The Split File function allows SPSS to temporarily divide a dataset into groups, so that all subsequent analyses are performed separately for each group.

For instance, you may want to produce separate statistical outputs for male and female participants.

To split a file, follow the steps below:

The difference between the two options is important:

Compare groups: produces one combined output section showing group comparisons.
Organize output by groups: generates separate output sections for each group.

We usually prefer Organize output by groups for clearer interpretation, but you should explore both options to understand their differences.

Undoing Split File

The Split File command remains active until you manually turn it off. You can check whether it is on by looking at the bottom-right corner of the Data View window.

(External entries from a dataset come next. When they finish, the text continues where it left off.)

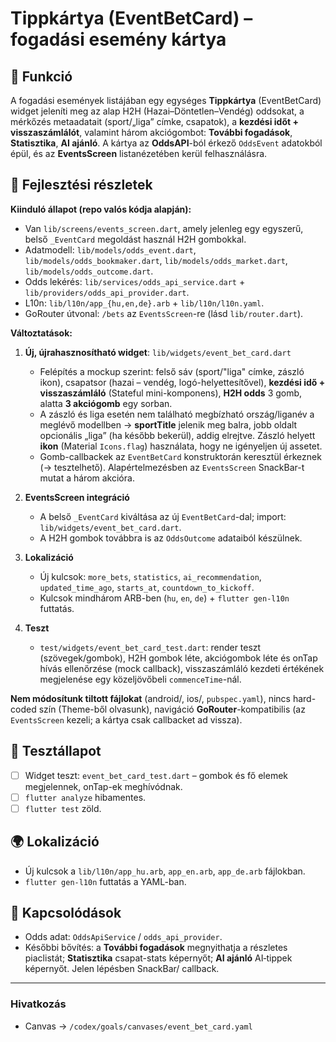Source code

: # Tippkártya (EventBetCard) – fogadási esemény kártya

## 🎯 Funkció

A fogadási események listájában egy egységes **Tippkártya** (EventBetCard) widget jeleníti meg az alap H2H (Hazai–Döntetlen–Vendég) oddsokat, a mérkőzés metaadatait (sport/„liga” címke, csapatok), a **kezdési időt + visszaszámlálót**, valamint három akciógombot: **További fogadások**, **Statisztika**, **AI ajánló**. A kártya az **OddsAPI**-ból érkező `OddsEvent` adatokból épül, és az **EventsScreen** listanézetében kerül felhasználásra.

## 🧠 Fejlesztési részletek

**Kiinduló állapot (repo valós kódja alapján):**

* Van `lib/screens/events_screen.dart`, amely jelenleg egy egyszerű, belső `_EventCard` megoldást használ H2H gombokkal.
* Adatmodell: `lib/models/odds_event.dart`, `lib/models/odds_bookmaker.dart`, `lib/models/odds_market.dart`, `lib/models/odds_outcome.dart`.
* Odds lekérés: `lib/services/odds_api_service.dart` + `lib/providers/odds_api_provider.dart`.
* L10n: `lib/l10n/app_{hu,en,de}.arb` + `lib/l10n/l10n.yaml`.
* GoRouter útvonal: `/bets` az `EventsScreen`-re (lásd `lib/router.dart`).

**Változtatások:**

1. **Új, újrahasznosítható widget**: `lib/widgets/event_bet_card.dart`

   * Felépítés a mockup szerint: felső sáv (sport/"liga" címke, zászló ikon), csapatsor (hazai – vendég, logó-helyettesítővel), **kezdési idő + visszaszámláló** (Stateful mini-komponens), **H2H odds** 3 gomb, alatta **3 akciógomb** egy sorban.
   * A zászló és liga esetén nem található megbízható ország/liganév a meglévő modellben → **sportTitle** jelenik meg balra, jobb oldalt opcionális „liga” (ha később bekerül), addig elrejtve. Zászló helyett **ikon** (Material `Icons.flag`) használata, hogy ne igényeljen új assetet.
   * Gomb-callbackek az `EventBetCard` konstruktorán keresztül érkeznek (→ tesztelhető). Alapértelmezésben az `EventsScreen` SnackBar-t mutat a három akcióra.

2. **EventsScreen integráció**

   * A belső `_EventCard` kiváltása az új `EventBetCard`-dal; import: `lib/widgets/event_bet_card.dart`.
   * A H2H gombok továbbra is az `OddsOutcome` adataiból készülnek.

3. **Lokalizáció**

   * Új kulcsok: `more_bets`, `statistics`, `ai_recommendation`, `updated_time_ago`, `starts_at`, `countdown_to_kickoff`.
   * Kulcsok mindhárom ARB-ben (`hu`, `en`, `de`) + `flutter gen-l10n` futtatás.

4. **Teszt**

   * `test/widgets/event_bet_card_test.dart`: render teszt (szövegek/gombok), H2H gombok léte, akciógombok léte és onTap hívás ellenőrzése (mock callback), visszaszámláló kezdeti értékének megjelenése egy közeljövőbeli `commenceTime`-nál.

**Nem módosítunk tiltott fájlokat** (android/, ios/, `pubspec.yaml`), nincs hard-coded szín (Theme-ből olvasunk), navigáció **GoRouter**-kompatibilis (az `EventsScreen` kezeli; a kártya csak callbacket ad vissza).

## 🧪 Tesztállapot

* [ ] Widget teszt: `event_bet_card_test.dart` – gombok és fő elemek megjelennek, onTap-ek meghívódnak.
* [ ] `flutter analyze` hibamentes.
* [ ] `flutter test` zöld.

## 🌍 Lokalizáció

* Új kulcsok a `lib/l10n/app_hu.arb`, `app_en.arb`, `app_de.arb` fájlokban.
* `flutter gen-l10n` futtatás a YAML-ban.

## 📎 Kapcsolódások

* Odds adat: `OddsApiService` / `odds_api_provider`.
* Későbbi bővítés: a **További fogadások** megnyithatja a részletes piaclistát; **Statisztika** csapat-stats képernyőt; **AI ajánló** AI‑tippek képernyőt. Jelen lépésben SnackBar/ callback.

---

### Hivatkozás

* Canvas → `/codex/goals/canvases/event_bet_card.yaml`
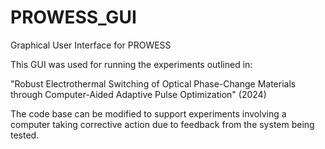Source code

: # PROWESS_GUI
Graphical User Interface for PROWESS

This GUI was used for running the experiments outlined in:

"Robust Electrothermal Switching of Optical Phase-Change Materials through Computer-Aided Adaptive Pulse Optimization" (2024)

The code base can be modified to support experiments involving a computer taking corrective action due to feedback from the system being tested.


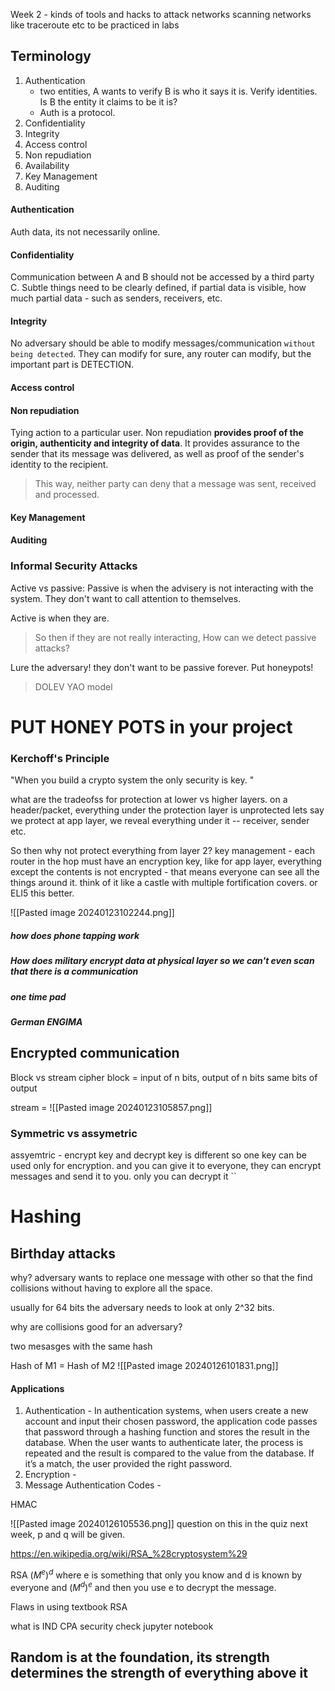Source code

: Week 2 - kinds of tools and hacks to attack networks
scanning networks like traceroute etc to be practiced in labs

## Terminology
1. Authentication
	- two entities, A wants to verify B is who it says it is. Verify identities. Is B the entity it claims to be it is?
	- Auth is a protocol. 
1. Confidentiality
2. Integrity
3. Access control
4. Non repudiation
5. Availability
6. Key Management
7. Auditing
#### Authentication


Auth data, its not necessarily online. 
#### Confidentiality
Communication between A and B should not be accessed by a third party C.
Subtle things need to be clearly defined, if partial data is visible, how much partial data - such as senders, receivers, etc.

#### Integrity
No adversary should be able to modify messages/communication `without being detected`. They can modify for sure, any router can modify, but the important part is DETECTION.

#### Access control

#### Non repudiation
Tying action to a particular user.
Non repudiation **provides proof of the origin, authenticity and integrity of data**. It provides assurance to the sender that its message was delivered, as well as proof of the sender's identity to the recipient. 
> This way, neither party can deny that a message was sent, received and processed.

#### Key Management


#### Auditing



### Informal Security Attacks

Active vs passive: 
Passive is when the advisery is not interacting with the system. They don't want to call attention to themselves.

Active is when they are.

> So then if they are not really interacting, How can we detect passive attacks?

Lure the adversary! they don't want to be passive forever. Put honeypots!

> DOLEV YAO model

# PUT HONEY POTS in your project




### Kerchoff's Principle
"When you build a crypto system the only security is key. "


what are the tradeofss for protection at lower vs higher layers.
on a header/packet, everything under the protection layer is unprotected
lets say we protect at app layer, we reveal everything under it -- receiver, sender etc.


So then why not protect everything from layer 2?
key management - each router in the hop must have an encryption key, like for app layer, everything except the contents is not encrypted - that means everyone can see all the things around it.
think of it like a castle with multiple fortification covers. or ELI5 this better.


![[Pasted image 20240123102244.png]]





##### how does phone tapping work

##### How does military encrypt data at physical layer so we can't even scan that there is a communication
##### one time pad
##### German ENGIMA

## Encrypted communication
Block vs stream cipher
block = input of n bits, output of n bits
same bits of output

stream = ![[Pasted image 20240123105857.png]]

### Symmetric vs assymetric
assyemtric - encrypt key and decrypt key is different
so one key can be used only for encryption. and you can give it to everyone, they can encrypt messages and send it to you. only you can decrypt it
``





# Hashing

## Birthday attacks

why? adversary wants to replace one message with other so that the 
find collisions without having to explore all the space.

usually for 64 bits the adversary needs to look at only 2^32 bits.

why are collisions good for an adversary?

two mesasges with the same hash

Hash of M1 = Hash of M2
![[Pasted image 20240126101831.png]]

#### Applications
1. Authentication - In authentication systems, when users create a new account and input their chosen password, the application code passes that password through a hashing function and stores the result in the database. When the user wants to authenticate later, the process is repeated and the result is compared to the value from the database. If it’s a match, the user provided the right password.
2. Encryption - 
3. Message Authentication Codes -

HMAC

![[Pasted image 20240126105536.png]]
question on this in the quiz next week, p and q will be given.

https://en.wikipedia.org/wiki/RSA_%28cryptosystem%29



RSA
$(M^e)^d$  where e is something that only you know and d is known by everyone
and $(M^d)^e$ and then you use e to decrypt the message.

Flaws in using textbook RSA

what is IND CPA security
check jupyter notebook



## Random is at the foundation, its strength determines the strength of everything above it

When Split File is active, SPSS displays a message like “Split by Sex.”

To disable it, simply select Unsplit File from the same menu.

3.4 Selecting Cases

Sometimes you may wish to analyze only a subset of your data, such as respondents who have been adopted.
The Select Cases command allows you to temporarily exclude all other participants from analysis.

Split File analyzes all data but displays separate outputs by group.
Select Cases analyzes only the chosen subset, suppressing all other cases.

Use Select Cases when you want to restrict analysis to specific participants.

Selection Rules

You can define complex selection criteria using logical operators such as AND, OR, and NOT.
Rules can be typed directly or created using the on-screen calculator.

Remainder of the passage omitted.